Records contained in a dataset:
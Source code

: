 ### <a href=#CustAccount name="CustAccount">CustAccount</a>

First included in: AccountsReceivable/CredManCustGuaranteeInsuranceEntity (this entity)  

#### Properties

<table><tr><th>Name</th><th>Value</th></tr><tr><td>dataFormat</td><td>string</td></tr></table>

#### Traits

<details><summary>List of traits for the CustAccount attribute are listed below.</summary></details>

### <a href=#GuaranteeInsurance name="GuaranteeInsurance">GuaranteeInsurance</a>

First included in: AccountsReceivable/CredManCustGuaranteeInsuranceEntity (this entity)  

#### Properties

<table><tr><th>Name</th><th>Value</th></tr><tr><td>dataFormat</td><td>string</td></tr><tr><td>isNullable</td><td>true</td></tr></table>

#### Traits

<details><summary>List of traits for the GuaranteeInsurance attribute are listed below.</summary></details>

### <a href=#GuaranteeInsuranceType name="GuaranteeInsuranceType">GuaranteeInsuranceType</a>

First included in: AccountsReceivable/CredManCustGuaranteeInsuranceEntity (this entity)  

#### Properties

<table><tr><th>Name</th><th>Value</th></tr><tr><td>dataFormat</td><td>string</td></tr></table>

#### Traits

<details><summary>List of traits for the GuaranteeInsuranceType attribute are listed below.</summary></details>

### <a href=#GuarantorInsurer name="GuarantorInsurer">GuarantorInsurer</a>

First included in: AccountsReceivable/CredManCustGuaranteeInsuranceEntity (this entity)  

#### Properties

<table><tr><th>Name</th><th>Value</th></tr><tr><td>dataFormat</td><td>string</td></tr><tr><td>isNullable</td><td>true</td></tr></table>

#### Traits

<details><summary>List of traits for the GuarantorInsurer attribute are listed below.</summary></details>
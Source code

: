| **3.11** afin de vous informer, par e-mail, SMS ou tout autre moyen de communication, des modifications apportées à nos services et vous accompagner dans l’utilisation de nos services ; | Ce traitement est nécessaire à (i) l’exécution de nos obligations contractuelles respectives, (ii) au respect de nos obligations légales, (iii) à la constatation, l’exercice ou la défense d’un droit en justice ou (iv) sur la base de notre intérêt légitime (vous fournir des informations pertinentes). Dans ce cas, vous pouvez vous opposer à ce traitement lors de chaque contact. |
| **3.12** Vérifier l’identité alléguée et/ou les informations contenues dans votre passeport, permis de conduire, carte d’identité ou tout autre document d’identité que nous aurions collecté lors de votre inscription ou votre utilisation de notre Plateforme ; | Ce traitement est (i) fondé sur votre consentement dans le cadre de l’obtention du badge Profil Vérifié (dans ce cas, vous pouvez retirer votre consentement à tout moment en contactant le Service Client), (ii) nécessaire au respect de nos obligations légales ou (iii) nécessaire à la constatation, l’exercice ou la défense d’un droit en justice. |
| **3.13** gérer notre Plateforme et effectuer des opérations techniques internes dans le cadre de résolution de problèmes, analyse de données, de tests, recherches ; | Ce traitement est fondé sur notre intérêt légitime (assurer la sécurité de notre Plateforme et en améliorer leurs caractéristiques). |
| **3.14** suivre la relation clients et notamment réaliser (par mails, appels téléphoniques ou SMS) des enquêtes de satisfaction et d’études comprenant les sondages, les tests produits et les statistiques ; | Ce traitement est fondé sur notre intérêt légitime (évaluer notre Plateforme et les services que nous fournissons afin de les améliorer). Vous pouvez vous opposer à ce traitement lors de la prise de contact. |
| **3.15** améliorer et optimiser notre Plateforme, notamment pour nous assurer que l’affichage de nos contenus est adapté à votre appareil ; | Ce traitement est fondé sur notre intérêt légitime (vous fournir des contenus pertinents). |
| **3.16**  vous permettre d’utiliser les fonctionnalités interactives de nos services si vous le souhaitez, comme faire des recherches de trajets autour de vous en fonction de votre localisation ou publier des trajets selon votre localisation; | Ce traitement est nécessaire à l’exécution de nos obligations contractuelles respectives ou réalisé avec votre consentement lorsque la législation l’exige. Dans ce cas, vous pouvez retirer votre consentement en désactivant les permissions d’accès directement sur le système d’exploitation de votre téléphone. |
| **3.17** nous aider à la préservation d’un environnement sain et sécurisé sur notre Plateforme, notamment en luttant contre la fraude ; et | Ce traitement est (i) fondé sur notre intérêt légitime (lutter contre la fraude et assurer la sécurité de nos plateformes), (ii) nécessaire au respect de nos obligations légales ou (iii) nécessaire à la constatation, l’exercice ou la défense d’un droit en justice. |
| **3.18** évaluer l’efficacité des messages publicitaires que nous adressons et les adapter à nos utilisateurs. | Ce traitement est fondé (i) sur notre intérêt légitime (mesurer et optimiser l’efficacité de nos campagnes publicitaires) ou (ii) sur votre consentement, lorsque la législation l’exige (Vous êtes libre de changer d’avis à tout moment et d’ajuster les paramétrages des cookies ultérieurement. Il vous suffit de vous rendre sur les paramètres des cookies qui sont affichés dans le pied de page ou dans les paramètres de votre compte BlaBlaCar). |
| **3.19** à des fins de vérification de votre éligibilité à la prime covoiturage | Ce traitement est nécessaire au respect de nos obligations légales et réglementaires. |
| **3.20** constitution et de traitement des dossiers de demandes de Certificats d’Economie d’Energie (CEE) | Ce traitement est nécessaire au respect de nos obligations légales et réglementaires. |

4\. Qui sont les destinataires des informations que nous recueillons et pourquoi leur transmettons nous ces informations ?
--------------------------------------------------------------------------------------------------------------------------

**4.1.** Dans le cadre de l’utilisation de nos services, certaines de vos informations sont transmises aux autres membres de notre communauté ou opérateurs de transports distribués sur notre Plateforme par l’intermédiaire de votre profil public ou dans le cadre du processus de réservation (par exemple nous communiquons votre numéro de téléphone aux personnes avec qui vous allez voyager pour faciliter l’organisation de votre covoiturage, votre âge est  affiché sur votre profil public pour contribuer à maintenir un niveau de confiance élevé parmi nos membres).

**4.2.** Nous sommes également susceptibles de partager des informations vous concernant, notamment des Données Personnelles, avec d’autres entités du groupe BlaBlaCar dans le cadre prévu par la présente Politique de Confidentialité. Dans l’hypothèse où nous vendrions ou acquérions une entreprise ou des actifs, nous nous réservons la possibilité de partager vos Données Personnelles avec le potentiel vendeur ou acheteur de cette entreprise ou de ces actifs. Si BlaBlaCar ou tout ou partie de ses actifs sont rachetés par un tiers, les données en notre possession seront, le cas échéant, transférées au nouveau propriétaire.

» Task requirements
Wherever a line above contains the string "retirer", copy that line.

» Completed task
| **3.12** Vérifier l’identité alléguée et/ou les informations contenues dans votre passeport, permis de conduire, carte d’identité ou tout autre document d’identité que nous aurions collecté lors de votre inscription ou votre utilisation de notre Plateforme ; | Ce traitement est (i) fondé sur votre consentement dans le cadre de l’obtention du badge Profil Vérifié (dans ce cas, vous pouvez retirer votre consentement à tout moment en contactant le Service Client), (ii) nécessaire au respect de nos obligations légales ou (iii) nécessaire à la constatation, l’exercice ou la défense d’un droit en justice. |
| **3.16**  vous permettre d’utiliser les fonctionnalités interactives de nos services si vous le souhaitez, comme faire des recherches de trajets autour de vous en fonction de votre localisation ou publier des trajets selon votre localisation; | Ce traitement est nécessaire à l’exécution de nos obligations contractuelles respectives ou réalisé avec votre consentement lorsque la législation l’exige. Dans ce cas, vous pouvez retirer votre consentement en désactivant les permissions d’accès directement sur le système d’exploitation de votre téléphone. |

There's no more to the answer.